Gemeinsam die EUDR umsetzen: ECR Austria veröffentlicht aktualisierte Branchen-Guideline für 2026
Nach zwei Verschiebungen rückt der Anwendungsbeginn der EU-Entwaldungsverordnung (EUDR) am 30. Dezember 2026 näher. ECR Austria und GS1 Austria haben in einer ECR Arbeitsgruppe die Version 2.0 der Guideline an die neue Rechtslage angepasst. Damit steht der Branche rechtzeitig eine gemeinsame, praxistaugliche Orientierung zur Verfügung.

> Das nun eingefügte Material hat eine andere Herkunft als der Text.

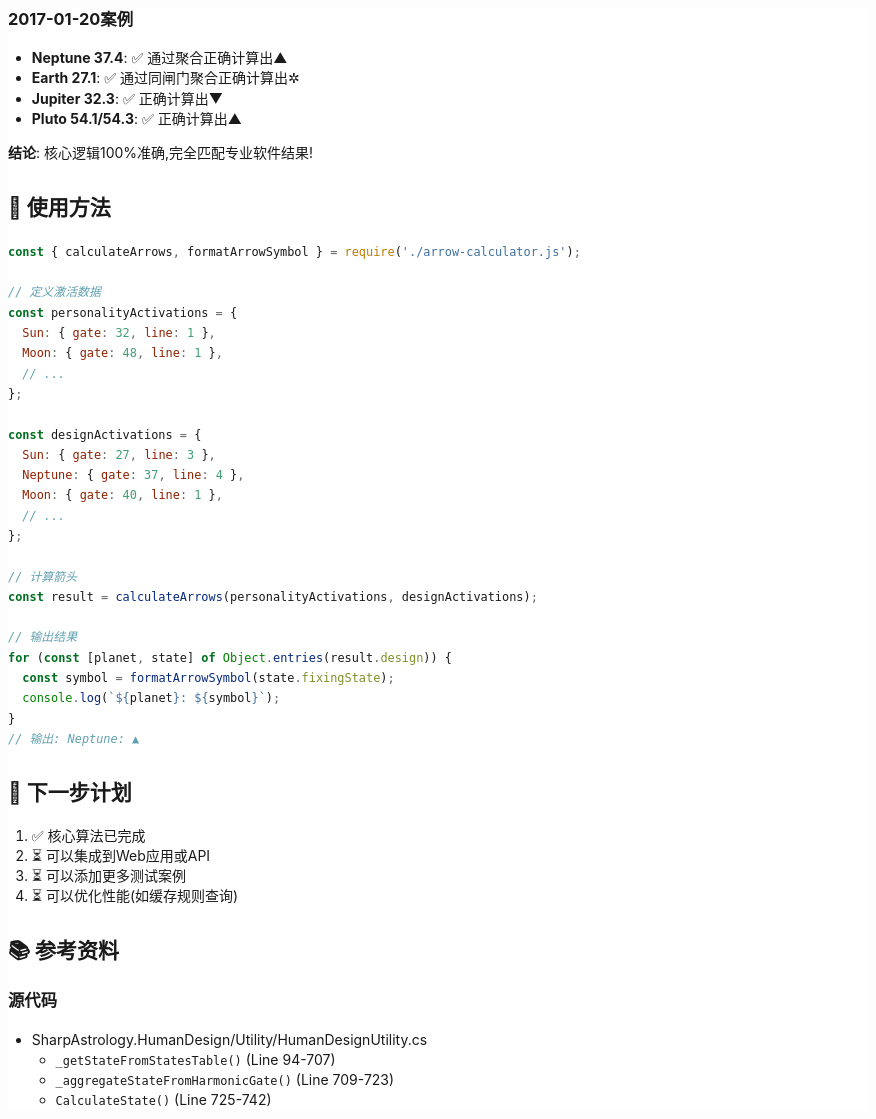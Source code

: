 ### 2017-01-20案例

- **Neptune 37.4**: ✅ 通过聚合正确计算出▲
- **Earth 27.1**: ✅ 通过同闸门聚合正确计算出✲
- **Jupiter 32.3**: ✅ 正确计算出▼
- **Pluto 54.1/54.3**: ✅ 正确计算出▲

**结论**: 核心逻辑100%准确,完全匹配专业软件结果!

## 🔧 使用方法

```javascript
const { calculateArrows, formatArrowSymbol } = require('./arrow-calculator.js');

// 定义激活数据
const personalityActivations = {
  Sun: { gate: 32, line: 1 },
  Moon: { gate: 48, line: 1 },
  // ...
};

const designActivations = {
  Sun: { gate: 27, line: 3 },
  Neptune: { gate: 37, line: 4 },
  Moon: { gate: 40, line: 1 },
  // ...
};

// 计算箭头
const result = calculateArrows(personalityActivations, designActivations);

// 输出结果
for (const [planet, state] of Object.entries(result.design)) {
  const symbol = formatArrowSymbol(state.fixingState);
  console.log(`${planet}: ${symbol}`);
}
// 输出: Neptune: ▲
```

## 🚀 下一步计划

1. ✅ 核心算法已完成
2. ⏳ 可以集成到Web应用或API
3. ⏳ 可以添加更多测试案例
4. ⏳ 可以优化性能(如缓存规则查询)

## 📚 参考资料

### 源代码

- SharpAstrology.HumanDesign/Utility/HumanDesignUtility.cs
  - `_getStateFromStatesTable()` (Line 94-707)
  - `_aggregateStateFromHarmonicGate()` (Line 709-723)
  - `CalculateState()` (Line 725-742)

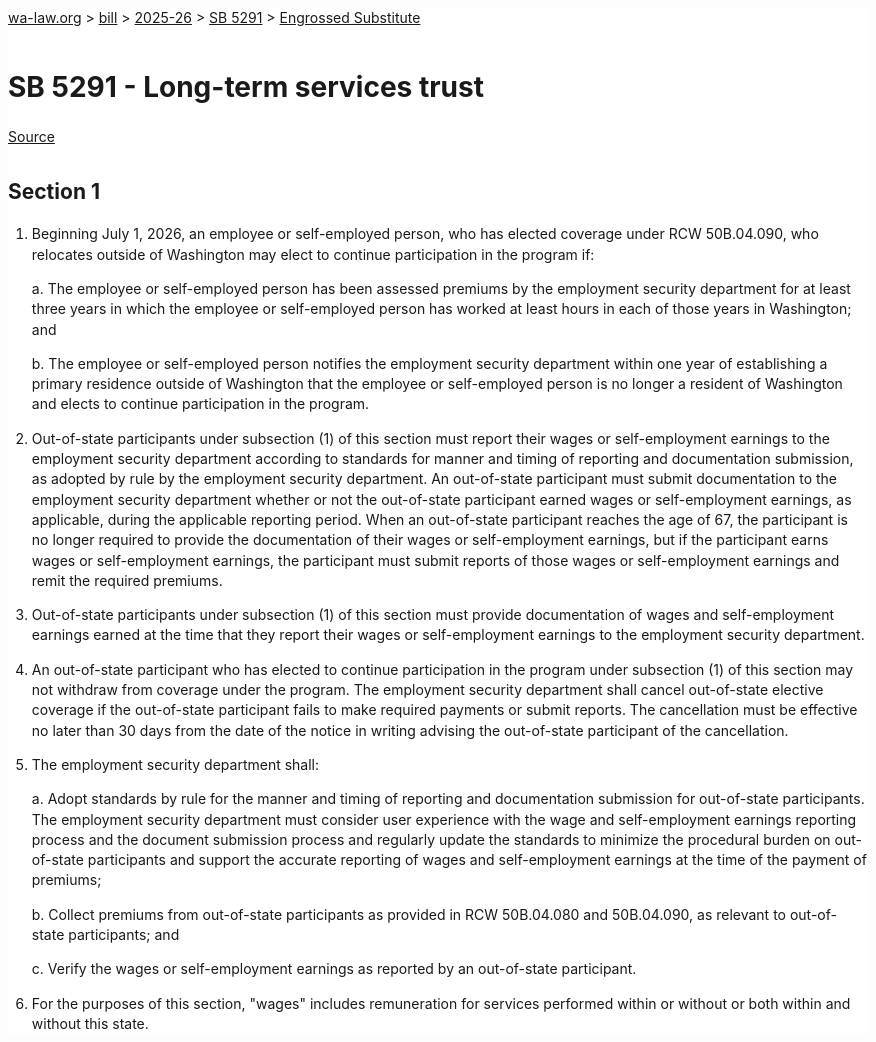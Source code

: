 [wa-law.org](/) > [bill](/bill/) > [2025-26](/bill/2025-26/) > [SB 5291](/bill/2025-26/sb/5291/) > [Engrossed Substitute](/bill/2025-26/sb/5291/S.E/)

# SB 5291 - Long-term services trust

[Source](http://lawfilesext.leg.wa.gov/biennium/2025-26/Pdf/Bills/Senate%20Bills/5291-S.E.pdf)

## Section 1
1. Beginning July 1, 2026, an employee or self-employed person, who has elected coverage under RCW 50B.04.090, who relocates outside of Washington may elect to continue participation in the program if:

    a. The employee or self-employed person has been assessed premiums by the employment security department for at least three years in which the employee or self-employed person has worked at least  hours in each of those years in Washington; and

    b. The employee or self-employed person notifies the employment security department within one year of establishing a primary residence outside of Washington that the employee or self-employed person is no longer a resident of Washington and elects to continue participation in the program.

2. Out-of-state participants under subsection (1) of this section must report their wages or self-employment earnings to the employment security department according to standards for manner and timing of reporting and documentation submission, as adopted by rule by the employment security department. An out-of-state participant must submit documentation to the employment security department whether or not the out-of-state participant earned wages or self-employment earnings, as applicable, during the applicable reporting period. When an out-of-state participant reaches the age of 67, the participant is no longer required to provide the documentation of their wages or self-employment earnings, but if the participant earns wages or self-employment earnings, the participant must submit reports of those wages or self-employment earnings and remit the required premiums.

3. Out-of-state participants under subsection (1) of this section must provide documentation of wages and self-employment earnings earned at the time that they report their wages or self-employment earnings to the employment security department.

4. An out-of-state participant who has elected to continue participation in the program under subsection (1) of this section may not withdraw from coverage under the program. The employment security department shall cancel out-of-state elective coverage if the out-of-state participant fails to make required payments or submit reports.  The cancellation must be effective no later than 30 days from the date of the notice in writing advising the out-of-state participant of the cancellation.

5. The employment security department shall:

    a. Adopt standards by rule for the manner and timing of reporting and documentation submission for out-of-state participants. The employment security department must consider user experience with the wage and self-employment earnings reporting process and the document submission process and regularly update the standards to minimize the procedural burden on out-of-state participants and support the accurate reporting of wages and self-employment earnings at the time of the payment of premiums;

    b. Collect premiums from out-of-state participants as provided in RCW 50B.04.080 and 50B.04.090, as relevant to out-of-state participants; and

    c. Verify the wages or self-employment earnings as reported by an out-of-state participant.

6. For the purposes of this section, "wages" includes remuneration for services performed within or without or both within and without this state.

Die EU-Entwaldungsverordnung bringt für Unternehmen entlang der gesamten Wertschöpfungskette weitreichende Pflichten mit sich. Betroffen sind zentrale Rohstoffe wie Soja, Rindfleisch, Palmöl, Holz, Kakao, Kaffee und Kautschuk. Ziel ist es, Entwaldung aus den Lieferketten daraus erzeugter Produkte auszuschließen – eine Herausforderung, die Handel und Hersteller nur gemeinsam meistern können.
Praxiswissen und konkrete Handlungsempfehlungen für den Start
Nun liegt der aktualisierte Leitfaden vor, der nicht nur rechtliche Grundlagen und operative Anforderungen verständlich aufbereitet, sondern auch konkrete Empfehlungen für die EUDR-Zusammenarbeit zwischen Handel und Lieferanten in der Lebensmittel- und Drogeriebranche bringt.
Die Guideline zeigt, wie man als Unternehmen die Betroffenheit von der EUDR ermittelt, erklärt die EUDR-Rollen entlang der Lieferkette und damit verbundene Verpflichtungen, informiert über neue Artikelstammdaten für die EUDR-Compliance und zeigt Möglichkeiten der Risikominderung auf. Als Kernstück enthält sie eine gemeinsam erarbeitete Branchenempfehlung für die operative Zusammenarbeit zwischen Handel und Lieferanten. Der ECR-Leitfaden wird durch Tipps zur Auswahl von EUDR-Compliance-IT-Tools, Informationen zum EU-Informationssystem TRACES, durch ein Beispielprojekt, ein EUDR-Glossar sowie eine umfangreiche Q&A-Sammlung aus der Branche ergänzt. Und bietet damit alles, damit Unternehmen und Verantwortliche sich in der EUDR-Materie rasch zurechtfinden.
Kooperation statt Einzellösungen – ECR als Brückenbauer:in
Version 2.0 wurde gemeinsam mit Handel, Herstellern, GS1 Austria und weiteren Fachbereichen erarbeitet. Sie bündelt Wissen und Erfahrung in abgestimmten Prozessen und reduziert so Unsicherheit und Doppelarbeit: Unternehmen müssen dieselben Umsetzungsfragen nicht jeweils für sich lösen.
„Nach zwei Verschiebungen wird die EUDR jetzt konkret. Die Branche hat die zusätzliche Zeit genutzt: Mit Version 2.0 steht rechtzeitig eine gemeinsame Lösung bereit, die die neuen Rollen erklärt, Informationen verständlich aufbereitet und unnötigen Aufwand durch einheitliche Empfehlungen reduziert“, sagt Bernhard Voit, ECR Austria Manager.
Der Leitfaden „Umsetzung der EU-Entwaldungsverordnung“ Version 2.0 steht ab sofort auf der Website von ECR Austria und GS1 Austria zum kostenlosen Download bereit.